**EXERCISE DETAILS**
Your reply should consist of the listing, copied exactly.

____ EXTRACTED DATA

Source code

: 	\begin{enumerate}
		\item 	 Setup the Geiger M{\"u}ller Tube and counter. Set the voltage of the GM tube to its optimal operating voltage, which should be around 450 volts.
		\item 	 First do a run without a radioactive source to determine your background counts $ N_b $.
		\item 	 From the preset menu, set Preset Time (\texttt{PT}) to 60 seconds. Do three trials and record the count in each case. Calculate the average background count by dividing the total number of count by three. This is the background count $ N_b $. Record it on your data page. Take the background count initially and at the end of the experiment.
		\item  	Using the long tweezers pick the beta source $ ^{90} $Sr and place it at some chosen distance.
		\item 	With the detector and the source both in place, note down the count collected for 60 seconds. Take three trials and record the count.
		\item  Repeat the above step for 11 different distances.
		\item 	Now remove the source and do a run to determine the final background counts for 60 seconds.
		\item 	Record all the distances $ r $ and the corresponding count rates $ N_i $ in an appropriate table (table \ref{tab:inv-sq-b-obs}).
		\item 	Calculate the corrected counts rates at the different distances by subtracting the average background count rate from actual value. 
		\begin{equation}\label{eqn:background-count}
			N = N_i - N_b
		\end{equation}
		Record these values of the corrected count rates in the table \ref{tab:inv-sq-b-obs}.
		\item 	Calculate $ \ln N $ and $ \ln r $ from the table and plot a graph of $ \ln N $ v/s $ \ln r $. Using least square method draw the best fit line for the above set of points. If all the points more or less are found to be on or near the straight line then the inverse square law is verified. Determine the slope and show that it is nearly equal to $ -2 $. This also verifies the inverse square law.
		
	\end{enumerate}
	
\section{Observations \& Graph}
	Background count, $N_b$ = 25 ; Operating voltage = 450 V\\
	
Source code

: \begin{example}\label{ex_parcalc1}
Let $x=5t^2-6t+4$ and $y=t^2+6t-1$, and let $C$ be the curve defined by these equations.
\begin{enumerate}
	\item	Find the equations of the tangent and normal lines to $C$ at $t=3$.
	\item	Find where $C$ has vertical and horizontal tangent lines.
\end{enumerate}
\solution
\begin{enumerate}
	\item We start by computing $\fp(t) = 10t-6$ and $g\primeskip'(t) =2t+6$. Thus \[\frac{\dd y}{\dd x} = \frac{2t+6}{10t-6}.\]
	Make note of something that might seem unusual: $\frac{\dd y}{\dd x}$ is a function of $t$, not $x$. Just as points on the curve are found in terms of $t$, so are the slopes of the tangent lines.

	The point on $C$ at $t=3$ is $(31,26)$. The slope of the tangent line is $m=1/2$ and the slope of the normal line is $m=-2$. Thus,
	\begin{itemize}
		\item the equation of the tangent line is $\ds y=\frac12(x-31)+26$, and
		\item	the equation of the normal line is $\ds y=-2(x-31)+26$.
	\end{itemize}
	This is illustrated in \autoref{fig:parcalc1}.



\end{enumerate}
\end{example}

________

**TASK ANSWER**
Source code

: 	\begin{enumerate}
		\item 	 Setup the Geiger M{\"u}ller Tube and counter. Set the voltage of the GM tube to its optimal operating voltage, which should be around 450 volts.
		\item 	 First do a run without a radioactive source to determine your background counts $ N_b $.
		\item 	 From the preset menu, set Preset Time (\texttt{PT}) to 60 seconds. Do three trials and record the count in each case. Calculate the average background count by dividing the total number of count by three. This is the background count $ N_b $. Record it on your data page. Take the background count initially and at the end of the experiment.
		\item  	Using the long tweezers pick the beta source $ ^{90} $Sr and place it at some chosen distance.
		\item 	With the detector and the source both in place, note down the count collected for 60 seconds. Take three trials and record the count.
		\item  Repeat the above step for 11 different distances.
		\item 	Now remove the source and do a run to determine the final background counts for 60 seconds.
		\item 	Record all the distances $ r $ and the corresponding count rates $ N_i $ in an appropriate table (table \ref{tab:inv-sq-b-obs}).
		\item 	Calculate the corrected counts rates at the different distances by subtracting the average background count rate from actual value. 
		\begin{equation}\label{eqn:background-count}
			N = N_i - N_b
		\end{equation}
		Record these values of the corrected count rates in the table \ref{tab:inv-sq-b-obs}.
		\item 	Calculate $ \ln N $ and $ \ln r $ from the table and plot a graph of $ \ln N $ v/s $ \ln r $. Using least square method draw the best fit line for the above set of points. If all the points more or less are found to be on or near the straight line then the inverse square law is verified. Determine the slope and show that it is nearly equal to $ -2 $. This also verifies the inverse square law.
		
	\end{enumerate}
	
\section{Observations \& Graph}
	Background count, $N_b$ = 25 ; Operating voltage = 450 V\\
	
Source code

: \begin{example}\label{ex_parcalc1}
Let $x=5t^2-6t+4$ and $y=t^2+6t-1$, and let $C$ be the curve defined by these equations.
\begin{enumerate}
	\item	Find the equations of the tangent and normal lines to $C$ at $t=3$.
	\item	Find where $C$ has vertical and horizontal tangent lines.
\end{enumerate}
\solution
\begin{enumerate}
	\item We start by computing $\fp(t) = 10t-6$ and $g\primeskip'(t) =2t+6$. Thus \[\frac{\dd y}{\dd x} = \frac{2t+6}{10t-6}.\]
	Make note of something that might seem unusual: $\frac{\dd y}{\dd x}$ is a function of $t$, not $x$. Just as points on the curve are found in terms of $t$, so are the slopes of the tangent lines.

	The point on $C$ at $t=3$ is $(31,26)$. The slope of the tangent line is $m=1/2$ and the slope of the normal line is $m=-2$. Thus,
	\begin{itemize}
		\item the equation of the tangent line is $\ds y=\frac12(x-31)+26$, and
		\item	the equation of the normal line is $\ds y=-2(x-31)+26$.
	\end{itemize}
	This is illustrated in \autoref{fig:parcalc1}.



\end{enumerate}
\end{example}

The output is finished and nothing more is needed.